(DATASET CONTENT Opens)

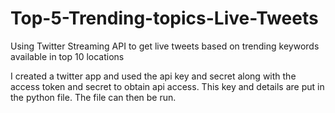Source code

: # Top-5-Trending-topics-Live-Tweets
Using Twitter Streaming API to get live tweets based on trending keywords available in top 10 locations 

I created a twitter app and used the api key and secret along with the access token and secret to obtain api access. This key and details are put in the python file.
The file can then be run.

(DATASET CONTENT Closes)

— TASK GOAL —
Transcribe each entry precisely as given, leaving the pictures out.

— ANSWER TO THE PROBLEM —
Source code

: # Top-5-Trending-topics-Live-Tweets
Using Twitter Streaming API to get live tweets based on trending keywords available in top 10 locations 

I created a twitter app and used the api key and secret along with the access token and secret to obtain api access. This key and details are put in the python file.
The file can then be run.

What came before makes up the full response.